▸ **TASK DESCRIPTION**: Report back every line from the entries below in which the word "parameters" occurs.

▸ **DATA**:
^^^^

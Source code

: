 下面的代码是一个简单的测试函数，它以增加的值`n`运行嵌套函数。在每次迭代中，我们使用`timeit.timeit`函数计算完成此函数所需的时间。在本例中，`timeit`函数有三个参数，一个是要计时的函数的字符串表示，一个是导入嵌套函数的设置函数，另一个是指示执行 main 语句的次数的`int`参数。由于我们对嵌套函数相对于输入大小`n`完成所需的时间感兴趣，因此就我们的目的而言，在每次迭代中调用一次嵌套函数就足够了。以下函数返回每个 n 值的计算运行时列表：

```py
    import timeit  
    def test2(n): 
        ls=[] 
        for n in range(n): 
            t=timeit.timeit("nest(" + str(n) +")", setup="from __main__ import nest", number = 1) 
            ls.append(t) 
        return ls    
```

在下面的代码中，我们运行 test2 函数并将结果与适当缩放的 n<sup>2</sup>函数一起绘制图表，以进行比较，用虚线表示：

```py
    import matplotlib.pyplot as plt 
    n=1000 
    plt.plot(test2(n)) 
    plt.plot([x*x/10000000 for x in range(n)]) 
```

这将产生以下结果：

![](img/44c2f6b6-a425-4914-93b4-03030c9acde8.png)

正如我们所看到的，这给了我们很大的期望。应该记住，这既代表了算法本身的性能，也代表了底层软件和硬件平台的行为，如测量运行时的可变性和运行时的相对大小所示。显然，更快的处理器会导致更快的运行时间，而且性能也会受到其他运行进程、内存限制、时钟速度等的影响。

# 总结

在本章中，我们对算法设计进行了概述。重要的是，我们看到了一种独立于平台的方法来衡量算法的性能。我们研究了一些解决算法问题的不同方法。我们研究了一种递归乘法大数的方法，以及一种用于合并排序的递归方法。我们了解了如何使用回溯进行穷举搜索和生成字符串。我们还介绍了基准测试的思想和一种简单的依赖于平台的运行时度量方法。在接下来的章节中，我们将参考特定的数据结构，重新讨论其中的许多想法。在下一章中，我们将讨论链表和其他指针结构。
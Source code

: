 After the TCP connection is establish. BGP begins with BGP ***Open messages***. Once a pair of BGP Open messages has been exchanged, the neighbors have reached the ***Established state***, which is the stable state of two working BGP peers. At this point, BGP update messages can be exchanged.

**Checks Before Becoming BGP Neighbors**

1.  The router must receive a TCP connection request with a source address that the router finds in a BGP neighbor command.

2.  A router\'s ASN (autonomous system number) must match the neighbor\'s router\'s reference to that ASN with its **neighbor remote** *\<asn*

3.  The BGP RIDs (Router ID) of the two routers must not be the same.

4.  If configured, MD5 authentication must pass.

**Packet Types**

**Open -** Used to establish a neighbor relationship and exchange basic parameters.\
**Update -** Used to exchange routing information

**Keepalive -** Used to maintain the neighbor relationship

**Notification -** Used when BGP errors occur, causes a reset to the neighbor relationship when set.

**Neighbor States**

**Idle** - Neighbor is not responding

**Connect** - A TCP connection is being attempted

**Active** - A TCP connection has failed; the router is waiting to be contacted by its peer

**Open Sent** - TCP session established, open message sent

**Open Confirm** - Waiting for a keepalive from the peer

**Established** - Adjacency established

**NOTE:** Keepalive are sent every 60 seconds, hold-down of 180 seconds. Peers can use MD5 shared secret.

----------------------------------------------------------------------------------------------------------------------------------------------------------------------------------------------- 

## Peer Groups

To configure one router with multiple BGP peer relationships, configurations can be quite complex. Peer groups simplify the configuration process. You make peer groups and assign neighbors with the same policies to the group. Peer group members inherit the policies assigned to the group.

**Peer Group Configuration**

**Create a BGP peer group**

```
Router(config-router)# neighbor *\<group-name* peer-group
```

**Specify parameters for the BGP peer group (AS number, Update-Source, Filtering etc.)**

^^^^

▸ **TASK RESPONSE**:
**Open -** Used to establish a neighbor relationship and exchange basic parameters.\
**Specify parameters for the BGP peer group (AS number, Update-Source, Filtering etc.)**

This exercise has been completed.